Regarding this, Pierazzo wrote “what we choose to represent and what we do not depends either on the particular vision that we have of a particular manuscript”. This brings up a brilliant point relative to all the work we are doing. Everything we do in this field is highly subjective. We choose the parameters, we choose the document, we choose the outcome. Much like the field of statistics, we set out to find proof to validate answers to questions. We propose research questions in order to give motivation and a frame to work in, but the honest truth is that in order to propose that research question, one must know about the works in question, and therefor must have biases. I would argue that 99% of the time research questions are proposed, researchers already have an answer in their mind, and this can shade their processes.

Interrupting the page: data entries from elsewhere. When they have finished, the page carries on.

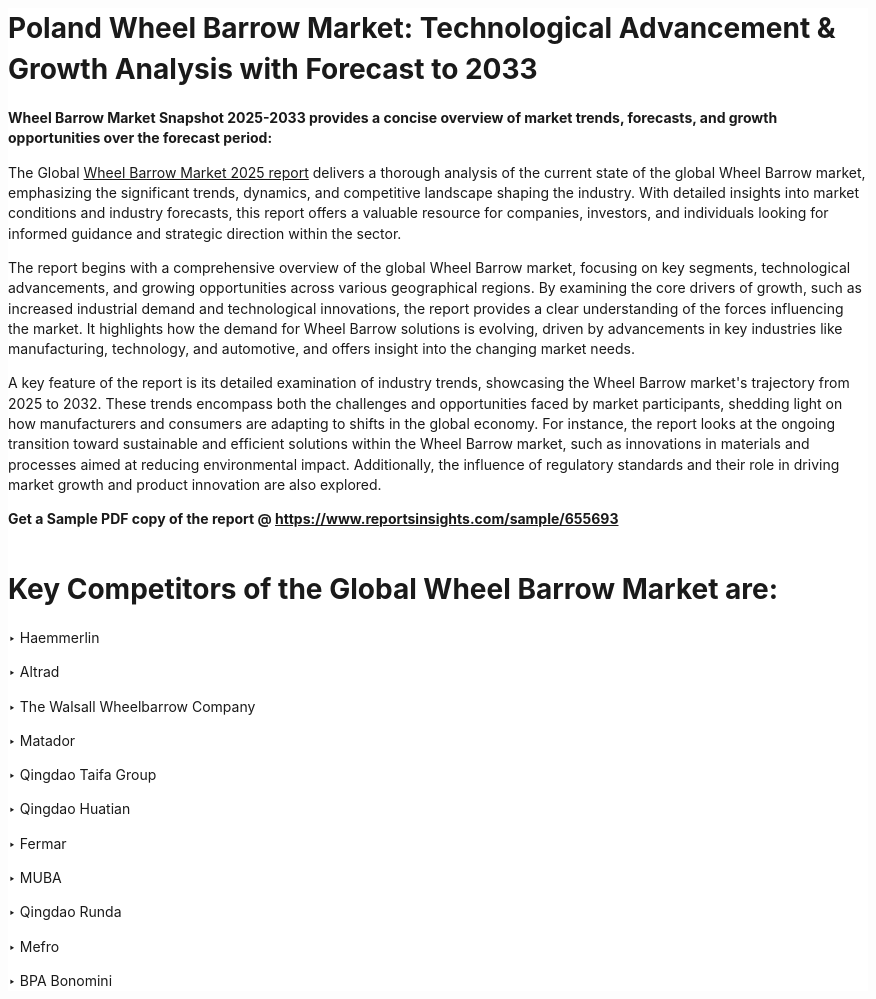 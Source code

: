 # Poland Wheel Barrow Market: Technological Advancement & Growth Analysis with Forecast to 2033

<strong>Wheel Barrow Market Snapshot 2025-2033 provides a concise overview of market trends, forecasts, and growth opportunities over the forecast period:</strong>

The Global <a href=https://www.reportsinsights.com/sample/655693>Wheel Barrow Market 2025 report</a> delivers a thorough analysis of the current state of the global Wheel Barrow market, emphasizing the significant trends, dynamics, and competitive landscape shaping the industry. With detailed insights into market conditions and industry forecasts, this report offers a valuable resource for companies, investors, and individuals looking for informed guidance and strategic direction within the sector.

The report begins with a comprehensive overview of the global Wheel Barrow market, focusing on key segments, technological advancements, and growing opportunities across various geographical regions. By examining the core drivers of growth, such as increased industrial demand and technological innovations, the report provides a clear understanding of the forces influencing the market. It highlights how the demand for Wheel Barrow solutions is evolving, driven by advancements in key industries like manufacturing, technology, and automotive, and offers insight into the changing market needs.

A key feature of the report is its detailed examination of industry trends, showcasing the Wheel Barrow market's trajectory from 2025 to 2032. These trends encompass both the challenges and opportunities faced by market participants, shedding light on how manufacturers and consumers are adapting to shifts in the global economy. For instance, the report looks at the ongoing transition toward sustainable and efficient solutions within the Wheel Barrow market, such as innovations in materials and processes aimed at reducing environmental impact. Additionally, the influence of regulatory standards and their role in driving market growth and product innovation are also explored.

<strong>Get a Sample PDF copy of the report @ <a href=https://www.reportsinsights.com/sample/655693>https://www.reportsinsights.com/sample/655693</a></strong>

# <strong>Key Competitors of the Global Wheel Barrow Market are:</strong>

‣ Haemmerlin

‣ Altrad

‣ The Walsall Wheelbarrow Company

‣ Matador

‣ Qingdao Taifa Group

‣ Qingdao Huatian

‣ Fermar

‣ MUBA

‣ Qingdao Runda

‣ Mefro

‣ BPA Bonomini
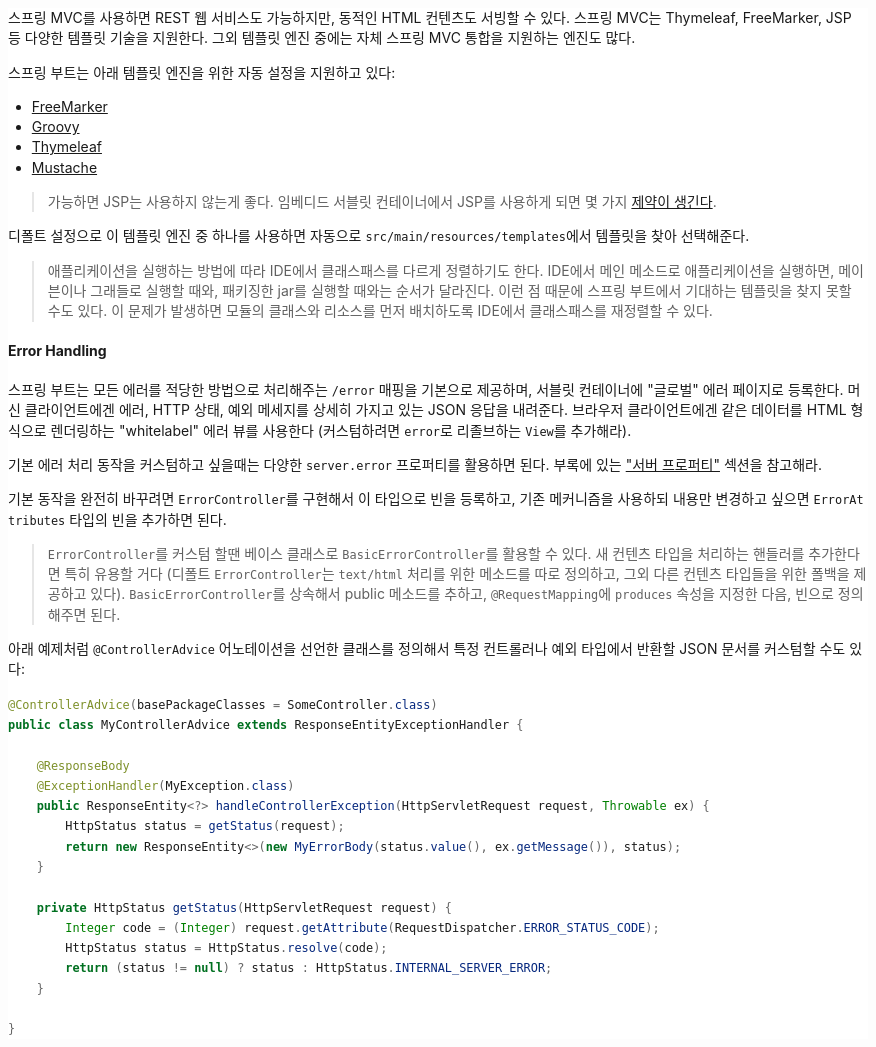 스프링 MVC를 사용하면 REST 웹 서비스도 가능하지만, 동적인 HTML 컨텐츠도 서빙할 수 있다. 스프링 MVC는 Thymeleaf, FreeMarker, JSP 등 다양한 템플릿 기술을 지원한다. 그외 템플릿 엔진 중에는 자체 스프링 MVC 통합을 지원하는 엔진도 많다.

스프링 부트는 아래 템플릿 엔진을 위한 자동 설정을 지원하고 있다:

- [FreeMarker](https://freemarker.apache.org/docs/)
- [Groovy](https://docs.groovy-lang.org/docs/next/html/documentation/template-engines.html#_the_markuptemplateengine)
- [Thymeleaf](https://www.thymeleaf.org/)
- [Mustache](https://mustache.github.io/)

> 가능하면 JSP는 사용하지 않는게 좋다. 임베디드 서블릿 컨테이너에서 JSP를 사용하게 되면 몇 가지 [제약이 생긴다](#jsp-limitations).

디폴트 설정으로 이 템플릿 엔진 중 하나를 사용하면 자동으로 `src/main/resources/templates`에서 템플릿을 찾아 선택해준다.

> 애플리케이션을 실행하는 방법에 따라 IDE에서 클래스패스를 다르게 정렬하기도 한다. IDE에서 메인 메소드로 애플리케이션을 실행하면, 메이븐이나 그래들로 실행할 때와, 패키징한 jar를 실행할 때와는 순서가 달라진다. 이런 점 때문에 스프링 부트에서 기대하는 템플릿을 찾지 못할 수도 있다. 이 문제가 발생하면 모듈의 클래스와 리소스를 먼저 배치하도록 IDE에서 클래스패스를 재정렬할 수 있다.

#### Error Handling

스프링 부트는 모든 에러를 적당한 방법으로 처리해주는 `/error` 매핑을 기본으로 제공하며, 서블릿 컨테이너에 "글로벌" 에러 페이지로 등록한다. 머신 클라이언트에겐 에러, HTTP 상태, 예외 메세지를 상세히 가지고 있는 JSON 응답을 내려준다. 브라우저 클라이언트에겐 같은 데이터를 HTML 형식으로 렌더링하는 "whitelabel" 에러 뷰를 사용한다 (커스텀하려면 `error`로 리졸브하는 `View`를 추가해라).

기본 에러 처리 동작을 커스텀하고 싶을때는 다양한 `server.error` 프로퍼티를 활용하면 된다. 부록에 있는 ["서버 프로퍼티"](https://docs.spring.io/spring-boot/docs/2.5.2/reference/htmlsingle/#application-properties.server) 섹션을 참고해라.

기본 동작을 완전히 바꾸려면 `ErrorController`를 구현해서 이 타입으로 빈을 등록하고, 기존 메커니즘을 사용하되 내용만 변경하고 싶으면 `ErrorAttributes` 타입의 빈을 추가하면 된다.

> `ErrorController`를 커스텀 할땐 베이스 클래스로 `BasicErrorController`를 활용할 수 있다. 새 컨텐츠 타입을 처리하는 핸들러를 추가한다면 특히 유용할 거다 (디폴트 `ErrorController`는 `text/html` 처리를 위한 메소드를 따로 정의하고, 그외 다른 컨텐츠 타입들을 위한 폴백을 제공하고 있다). `BasicErrorController`를 상속해서 public 메소드를 추하고, `@RequestMapping`에 `produces` 속성을 지정한 다음, 빈으로 정의해주면 된다.

아래 예제처럼 `@ControllerAdvice` 어노테이션을 선언한 클래스를 정의해서 특정 컨트롤러나 예외 타입에서 반환할 JSON 문서를 커스텀할 수도 있다:

```java
@ControllerAdvice(basePackageClasses = SomeController.class)
public class MyControllerAdvice extends ResponseEntityExceptionHandler {

    @ResponseBody
    @ExceptionHandler(MyException.class)
    public ResponseEntity<?> handleControllerException(HttpServletRequest request, Throwable ex) {
        HttpStatus status = getStatus(request);
        return new ResponseEntity<>(new MyErrorBody(status.value(), ex.getMessage()), status);
    }

    private HttpStatus getStatus(HttpServletRequest request) {
        Integer code = (Integer) request.getAttribute(RequestDispatcher.ERROR_STATUS_CODE);
        HttpStatus status = HttpStatus.resolve(code);
        return (status != null) ? status : HttpStatus.INTERNAL_SERVER_ERROR;
    }

}
```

Pierazzo also wrote about the documentary digital editions of texts in her article, for example, stating they functioned “as the recording of as many features of the original document as are considered meaningful by the editors, displayed in all the ways the editors consider useful for the readers”. This is blatantly subjective, but not to a fault. It is just a fact, that the digital model of texts does not exist to escape subjectivity but the digital model exists to simplify analyses; “a model must be simpler than the object it models, otherwise it will be unusable for any practical purpose”

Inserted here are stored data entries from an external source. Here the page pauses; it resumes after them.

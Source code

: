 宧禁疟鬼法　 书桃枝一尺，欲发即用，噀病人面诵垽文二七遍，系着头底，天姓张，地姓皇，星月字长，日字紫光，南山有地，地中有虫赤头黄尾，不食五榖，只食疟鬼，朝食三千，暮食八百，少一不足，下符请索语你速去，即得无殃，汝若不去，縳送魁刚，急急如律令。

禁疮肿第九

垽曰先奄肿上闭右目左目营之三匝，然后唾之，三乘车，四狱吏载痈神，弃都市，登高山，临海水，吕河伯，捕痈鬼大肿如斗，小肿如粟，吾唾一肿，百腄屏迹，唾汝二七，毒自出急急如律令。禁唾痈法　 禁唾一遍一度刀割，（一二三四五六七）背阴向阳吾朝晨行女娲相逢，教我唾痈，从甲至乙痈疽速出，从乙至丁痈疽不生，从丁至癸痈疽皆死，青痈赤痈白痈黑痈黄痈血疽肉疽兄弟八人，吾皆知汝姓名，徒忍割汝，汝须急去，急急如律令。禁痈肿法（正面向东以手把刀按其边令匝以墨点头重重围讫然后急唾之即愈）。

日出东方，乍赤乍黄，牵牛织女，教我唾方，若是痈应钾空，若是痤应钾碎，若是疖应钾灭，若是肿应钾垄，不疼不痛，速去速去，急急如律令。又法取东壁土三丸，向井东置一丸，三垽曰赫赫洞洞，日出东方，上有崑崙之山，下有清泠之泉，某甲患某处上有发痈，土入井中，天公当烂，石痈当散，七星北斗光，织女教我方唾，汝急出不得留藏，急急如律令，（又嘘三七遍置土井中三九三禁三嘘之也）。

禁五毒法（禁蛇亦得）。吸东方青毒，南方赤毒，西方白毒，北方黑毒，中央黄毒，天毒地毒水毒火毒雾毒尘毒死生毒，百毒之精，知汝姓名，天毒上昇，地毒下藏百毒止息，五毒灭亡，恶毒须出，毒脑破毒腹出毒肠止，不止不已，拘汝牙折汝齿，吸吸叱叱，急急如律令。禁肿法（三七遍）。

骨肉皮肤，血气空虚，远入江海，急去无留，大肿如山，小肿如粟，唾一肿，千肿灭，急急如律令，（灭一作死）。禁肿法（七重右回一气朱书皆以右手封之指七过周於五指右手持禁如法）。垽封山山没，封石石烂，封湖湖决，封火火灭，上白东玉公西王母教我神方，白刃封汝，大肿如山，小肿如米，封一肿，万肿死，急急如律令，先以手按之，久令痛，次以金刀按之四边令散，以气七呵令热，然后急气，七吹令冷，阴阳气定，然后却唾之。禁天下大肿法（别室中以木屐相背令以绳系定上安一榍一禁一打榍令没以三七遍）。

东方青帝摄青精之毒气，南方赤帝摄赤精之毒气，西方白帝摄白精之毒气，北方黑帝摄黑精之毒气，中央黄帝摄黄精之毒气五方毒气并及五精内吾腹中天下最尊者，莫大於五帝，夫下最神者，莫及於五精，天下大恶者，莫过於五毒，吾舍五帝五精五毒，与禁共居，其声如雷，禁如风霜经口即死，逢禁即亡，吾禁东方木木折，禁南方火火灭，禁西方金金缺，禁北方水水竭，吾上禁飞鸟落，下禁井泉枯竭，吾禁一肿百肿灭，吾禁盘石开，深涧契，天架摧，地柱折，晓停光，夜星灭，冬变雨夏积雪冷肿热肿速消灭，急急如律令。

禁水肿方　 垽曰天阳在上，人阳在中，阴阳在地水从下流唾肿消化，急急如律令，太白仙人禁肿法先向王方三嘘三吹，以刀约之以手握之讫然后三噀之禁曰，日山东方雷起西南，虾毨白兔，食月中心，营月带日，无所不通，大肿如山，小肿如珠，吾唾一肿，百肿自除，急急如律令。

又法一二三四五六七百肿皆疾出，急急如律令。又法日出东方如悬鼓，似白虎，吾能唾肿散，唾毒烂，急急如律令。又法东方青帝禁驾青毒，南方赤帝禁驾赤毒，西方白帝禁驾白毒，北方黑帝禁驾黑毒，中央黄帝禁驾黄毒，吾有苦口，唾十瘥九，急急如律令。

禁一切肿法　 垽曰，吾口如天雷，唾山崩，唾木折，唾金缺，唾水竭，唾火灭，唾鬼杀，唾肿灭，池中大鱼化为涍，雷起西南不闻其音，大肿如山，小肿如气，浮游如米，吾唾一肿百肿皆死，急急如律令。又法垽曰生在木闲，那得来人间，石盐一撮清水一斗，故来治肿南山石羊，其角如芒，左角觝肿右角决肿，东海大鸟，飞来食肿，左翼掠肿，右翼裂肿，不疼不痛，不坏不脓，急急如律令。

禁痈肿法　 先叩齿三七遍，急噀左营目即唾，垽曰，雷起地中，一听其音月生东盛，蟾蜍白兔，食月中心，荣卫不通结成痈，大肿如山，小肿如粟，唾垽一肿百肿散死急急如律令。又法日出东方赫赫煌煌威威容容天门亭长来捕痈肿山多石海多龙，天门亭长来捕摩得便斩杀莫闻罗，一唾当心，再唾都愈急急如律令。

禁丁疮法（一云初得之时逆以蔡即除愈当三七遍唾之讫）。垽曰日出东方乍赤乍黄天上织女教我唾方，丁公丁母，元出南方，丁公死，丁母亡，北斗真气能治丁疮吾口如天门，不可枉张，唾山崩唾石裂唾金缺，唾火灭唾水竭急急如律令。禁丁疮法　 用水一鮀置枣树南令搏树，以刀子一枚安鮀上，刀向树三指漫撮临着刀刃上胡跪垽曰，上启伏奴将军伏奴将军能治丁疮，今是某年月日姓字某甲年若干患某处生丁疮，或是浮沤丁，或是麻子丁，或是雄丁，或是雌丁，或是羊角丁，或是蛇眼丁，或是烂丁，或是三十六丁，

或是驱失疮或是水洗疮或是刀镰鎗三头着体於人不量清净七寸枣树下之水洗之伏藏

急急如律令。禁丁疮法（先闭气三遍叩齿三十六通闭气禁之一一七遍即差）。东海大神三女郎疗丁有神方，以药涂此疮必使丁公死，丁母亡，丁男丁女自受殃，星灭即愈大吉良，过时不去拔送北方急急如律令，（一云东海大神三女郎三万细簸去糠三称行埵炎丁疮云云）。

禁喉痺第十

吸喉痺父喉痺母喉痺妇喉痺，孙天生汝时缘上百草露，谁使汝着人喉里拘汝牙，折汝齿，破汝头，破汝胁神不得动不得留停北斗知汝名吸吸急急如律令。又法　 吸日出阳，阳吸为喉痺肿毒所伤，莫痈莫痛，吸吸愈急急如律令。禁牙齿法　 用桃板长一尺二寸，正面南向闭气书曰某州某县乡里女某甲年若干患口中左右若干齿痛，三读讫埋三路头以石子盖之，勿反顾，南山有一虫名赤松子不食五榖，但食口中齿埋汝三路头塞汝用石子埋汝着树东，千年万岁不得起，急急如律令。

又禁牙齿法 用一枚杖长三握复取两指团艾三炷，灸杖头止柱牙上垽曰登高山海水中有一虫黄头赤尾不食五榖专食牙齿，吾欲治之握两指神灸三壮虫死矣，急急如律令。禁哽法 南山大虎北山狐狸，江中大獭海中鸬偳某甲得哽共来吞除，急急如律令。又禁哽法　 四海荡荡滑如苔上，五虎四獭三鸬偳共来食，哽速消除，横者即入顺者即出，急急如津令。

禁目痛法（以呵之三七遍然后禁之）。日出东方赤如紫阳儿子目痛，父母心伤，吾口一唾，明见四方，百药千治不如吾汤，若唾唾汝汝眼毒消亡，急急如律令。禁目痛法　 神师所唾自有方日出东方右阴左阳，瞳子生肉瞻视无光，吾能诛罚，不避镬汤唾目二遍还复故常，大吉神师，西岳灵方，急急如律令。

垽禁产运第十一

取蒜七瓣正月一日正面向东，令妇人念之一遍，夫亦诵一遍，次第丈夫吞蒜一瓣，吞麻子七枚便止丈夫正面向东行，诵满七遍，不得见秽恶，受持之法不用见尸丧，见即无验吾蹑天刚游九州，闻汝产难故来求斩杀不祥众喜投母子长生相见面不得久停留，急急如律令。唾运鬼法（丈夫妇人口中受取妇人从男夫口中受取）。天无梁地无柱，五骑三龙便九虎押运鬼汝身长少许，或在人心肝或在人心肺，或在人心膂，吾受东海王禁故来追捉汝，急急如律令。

This is not meant to be a sentencing that all digital humanists will never be able to escape the binding of subjectivity, but instead, and I think Pierazzo would agree, is meant to be a simple reminder that we must keep in our mind when both reading analyses and analyzing ourselves. Each researchers individuality is what allows us to take on so many perspectives and attempt to understand them.

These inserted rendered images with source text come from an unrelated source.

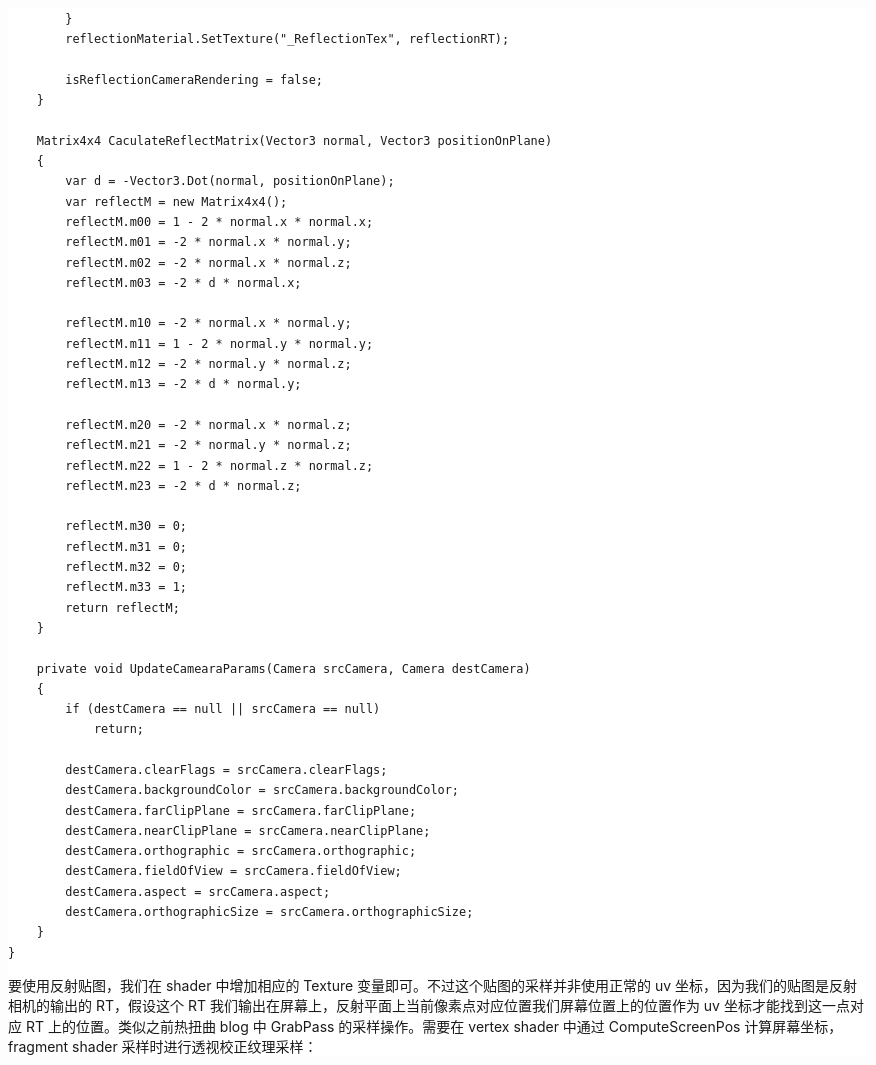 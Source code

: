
 ```
        }
        reflectionMaterial.SetTexture("_ReflectionTex", reflectionRT);
 
        isReflectionCameraRendering = false;
    }
 
    Matrix4x4 CaculateReflectMatrix(Vector3 normal, Vector3 positionOnPlane)
    {
        var d = -Vector3.Dot(normal, positionOnPlane);
        var reflectM = new Matrix4x4();
        reflectM.m00 = 1 - 2 * normal.x * normal.x;
        reflectM.m01 = -2 * normal.x * normal.y;
        reflectM.m02 = -2 * normal.x * normal.z;
        reflectM.m03 = -2 * d * normal.x;
 
        reflectM.m10 = -2 * normal.x * normal.y;
        reflectM.m11 = 1 - 2 * normal.y * normal.y;
        reflectM.m12 = -2 * normal.y * normal.z;
        reflectM.m13 = -2 * d * normal.y;
 
        reflectM.m20 = -2 * normal.x * normal.z;
        reflectM.m21 = -2 * normal.y * normal.z;
        reflectM.m22 = 1 - 2 * normal.z * normal.z;
        reflectM.m23 = -2 * d * normal.z;
 
        reflectM.m30 = 0;
        reflectM.m31 = 0;
        reflectM.m32 = 0;
        reflectM.m33 = 1;
        return reflectM;
    }
 
    private void UpdateCamearaParams(Camera srcCamera, Camera destCamera)
    {
        if (destCamera == null || srcCamera == null)
            return;
 
        destCamera.clearFlags = srcCamera.clearFlags;
        destCamera.backgroundColor = srcCamera.backgroundColor;
        destCamera.farClipPlane = srcCamera.farClipPlane;
        destCamera.nearClipPlane = srcCamera.nearClipPlane;
        destCamera.orthographic = srcCamera.orthographic;
        destCamera.fieldOfView = srcCamera.fieldOfView;
        destCamera.aspect = srcCamera.aspect;
        destCamera.orthographicSize = srcCamera.orthographicSize;
    }
}
```

要使用反射贴图，我们在 shader 中增加相应的 Texture 变量即可。不过这个贴图的采样并非使用正常的 uv 坐标，因为我们的贴图是反射相机的输出的 RT，假设这个 RT 我们输出在屏幕上，反射平面上当前像素点对应位置我们屏幕位置上的位置作为 uv 坐标才能找到这一点对应 RT 上的位置。类似之前热扭曲 blog 中 GrabPass 的采样操作。需要在 vertex shader 中通过 ComputeScreenPos 计算屏幕坐标，fragment shader 采样时进行透视校正纹理采样：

Keeping all this in mind, how has these processes affected my understanding of the corpus? Primarily, everything, including the corpus, is subject to biases. In order to illustrate this, I have a dendrogram of a particular section of Lord of the Rings. This section is separated into different sub-sections, once by the original creator of this digital text, and then a I combined all of these and had lexis, cut out sections using its own system. These were the results, Screen Shot 2016-04-27 at 10.37.32 AM

The higher links are unimportant, but instead focus upon the fact that all of the sub-sections created by lexis are clustered, and all of the sub-sections that came distributed this way are clustered. Keep in mind that all of these are the same sections of text. This is simply proof that the corpus is an extremely subjective part of the research, just as much as the outcomes.

Next I went to go put this to work myself. I worked within the sections Tom Bombadil, in Lord of the Rings, and marked up nature related terms in his speech. Screen Shot 2016-04-27 at 10.43.50 AM

I then wanted to compare the density of these references to those in his songs, but this is when I reached my large realization with digital mark up in oxygen; what is the end game? How would I complete my analysis? I think that oxygen needs to embed a way to analyze your marked up work into the actual program.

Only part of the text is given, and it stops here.